Within the entries below, every line containing "creates" is to be copied.
---------- Entries shown ----------
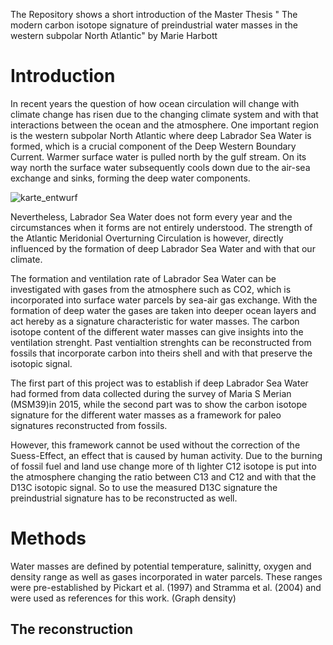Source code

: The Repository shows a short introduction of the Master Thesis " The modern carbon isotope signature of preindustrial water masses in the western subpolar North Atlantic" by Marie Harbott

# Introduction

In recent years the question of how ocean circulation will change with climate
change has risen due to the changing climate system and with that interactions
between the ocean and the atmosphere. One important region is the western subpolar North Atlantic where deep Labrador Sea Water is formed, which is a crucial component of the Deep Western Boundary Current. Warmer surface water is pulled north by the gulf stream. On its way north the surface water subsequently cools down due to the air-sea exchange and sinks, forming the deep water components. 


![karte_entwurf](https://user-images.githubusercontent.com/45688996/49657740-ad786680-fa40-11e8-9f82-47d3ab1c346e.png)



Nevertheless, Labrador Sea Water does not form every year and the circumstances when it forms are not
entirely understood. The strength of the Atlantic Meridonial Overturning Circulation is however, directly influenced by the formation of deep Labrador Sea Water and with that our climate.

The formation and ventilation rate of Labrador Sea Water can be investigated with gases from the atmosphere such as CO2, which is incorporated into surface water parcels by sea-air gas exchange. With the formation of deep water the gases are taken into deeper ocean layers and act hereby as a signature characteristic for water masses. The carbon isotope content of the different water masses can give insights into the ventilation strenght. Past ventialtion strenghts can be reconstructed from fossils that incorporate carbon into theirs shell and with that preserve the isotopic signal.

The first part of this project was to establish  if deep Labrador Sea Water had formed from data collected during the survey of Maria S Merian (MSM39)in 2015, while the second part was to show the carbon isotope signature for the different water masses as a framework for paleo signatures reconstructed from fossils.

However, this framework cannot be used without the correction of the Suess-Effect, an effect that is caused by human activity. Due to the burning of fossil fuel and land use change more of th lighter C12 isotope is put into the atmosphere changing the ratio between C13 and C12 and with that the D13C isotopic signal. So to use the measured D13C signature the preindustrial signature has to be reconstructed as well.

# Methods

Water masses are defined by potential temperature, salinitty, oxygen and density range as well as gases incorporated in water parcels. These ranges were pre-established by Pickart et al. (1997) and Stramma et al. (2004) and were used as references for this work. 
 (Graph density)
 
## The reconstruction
----------
---------- Entries shown ----------
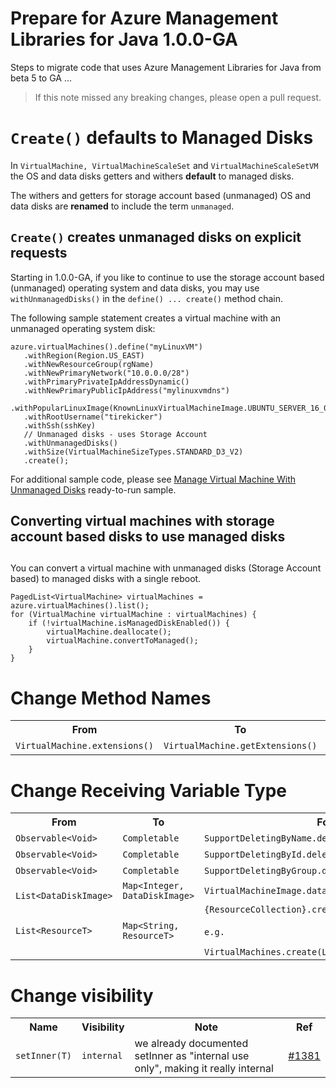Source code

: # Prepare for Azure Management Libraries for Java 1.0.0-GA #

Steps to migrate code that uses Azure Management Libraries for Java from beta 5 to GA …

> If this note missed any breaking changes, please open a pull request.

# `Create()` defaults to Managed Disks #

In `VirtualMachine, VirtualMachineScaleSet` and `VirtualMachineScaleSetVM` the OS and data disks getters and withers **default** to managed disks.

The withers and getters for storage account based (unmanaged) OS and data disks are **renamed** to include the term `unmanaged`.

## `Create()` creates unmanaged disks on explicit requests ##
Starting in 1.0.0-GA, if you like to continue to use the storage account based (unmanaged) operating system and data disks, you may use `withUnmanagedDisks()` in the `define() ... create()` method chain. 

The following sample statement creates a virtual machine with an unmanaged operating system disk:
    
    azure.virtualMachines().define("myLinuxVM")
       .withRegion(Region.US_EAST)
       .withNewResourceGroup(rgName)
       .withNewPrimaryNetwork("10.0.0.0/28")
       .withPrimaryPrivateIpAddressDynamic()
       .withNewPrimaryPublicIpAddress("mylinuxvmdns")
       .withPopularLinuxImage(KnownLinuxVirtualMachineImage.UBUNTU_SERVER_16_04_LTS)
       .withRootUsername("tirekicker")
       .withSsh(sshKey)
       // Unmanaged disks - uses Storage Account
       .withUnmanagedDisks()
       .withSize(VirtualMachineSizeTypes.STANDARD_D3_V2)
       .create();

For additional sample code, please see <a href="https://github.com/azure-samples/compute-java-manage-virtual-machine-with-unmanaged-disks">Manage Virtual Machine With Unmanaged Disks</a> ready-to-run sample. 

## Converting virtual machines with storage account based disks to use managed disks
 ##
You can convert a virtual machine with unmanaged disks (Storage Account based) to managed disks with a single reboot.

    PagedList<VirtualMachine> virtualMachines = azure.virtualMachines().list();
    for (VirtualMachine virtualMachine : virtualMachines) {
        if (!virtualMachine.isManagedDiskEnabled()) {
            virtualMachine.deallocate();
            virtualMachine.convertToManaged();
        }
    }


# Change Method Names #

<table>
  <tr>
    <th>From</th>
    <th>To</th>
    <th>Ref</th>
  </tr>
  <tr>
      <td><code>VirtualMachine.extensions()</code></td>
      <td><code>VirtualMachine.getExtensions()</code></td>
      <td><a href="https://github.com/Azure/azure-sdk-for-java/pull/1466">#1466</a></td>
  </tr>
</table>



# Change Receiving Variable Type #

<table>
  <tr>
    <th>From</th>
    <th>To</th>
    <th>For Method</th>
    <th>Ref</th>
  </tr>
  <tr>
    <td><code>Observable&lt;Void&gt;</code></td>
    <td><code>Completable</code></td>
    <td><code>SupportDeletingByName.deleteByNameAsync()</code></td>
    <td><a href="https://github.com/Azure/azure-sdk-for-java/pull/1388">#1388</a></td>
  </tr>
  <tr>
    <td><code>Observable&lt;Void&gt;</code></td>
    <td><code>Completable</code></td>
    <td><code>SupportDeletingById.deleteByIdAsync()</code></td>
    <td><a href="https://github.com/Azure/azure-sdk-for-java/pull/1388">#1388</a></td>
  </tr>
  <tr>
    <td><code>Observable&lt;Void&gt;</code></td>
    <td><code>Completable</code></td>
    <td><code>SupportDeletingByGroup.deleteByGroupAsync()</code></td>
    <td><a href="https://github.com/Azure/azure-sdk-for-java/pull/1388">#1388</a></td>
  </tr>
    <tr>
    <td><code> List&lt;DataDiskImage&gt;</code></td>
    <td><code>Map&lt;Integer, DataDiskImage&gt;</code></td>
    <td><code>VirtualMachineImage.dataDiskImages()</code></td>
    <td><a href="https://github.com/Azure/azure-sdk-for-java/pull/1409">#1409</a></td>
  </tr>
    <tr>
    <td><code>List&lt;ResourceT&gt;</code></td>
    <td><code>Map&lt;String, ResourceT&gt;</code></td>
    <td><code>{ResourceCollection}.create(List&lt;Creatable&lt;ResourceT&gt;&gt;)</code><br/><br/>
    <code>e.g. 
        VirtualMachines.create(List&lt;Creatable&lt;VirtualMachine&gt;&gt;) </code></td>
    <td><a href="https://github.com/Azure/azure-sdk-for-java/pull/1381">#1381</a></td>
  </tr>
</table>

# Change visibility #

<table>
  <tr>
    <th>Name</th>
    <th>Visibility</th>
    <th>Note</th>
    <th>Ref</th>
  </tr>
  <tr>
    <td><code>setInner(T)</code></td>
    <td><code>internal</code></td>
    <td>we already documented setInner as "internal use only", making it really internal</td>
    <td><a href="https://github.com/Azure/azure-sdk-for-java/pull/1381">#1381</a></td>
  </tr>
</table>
----------
Final answer:
## `Create()` creates unmanaged disks on explicit requests ##
The following sample statement creates a virtual machine with an unmanaged operating system disk:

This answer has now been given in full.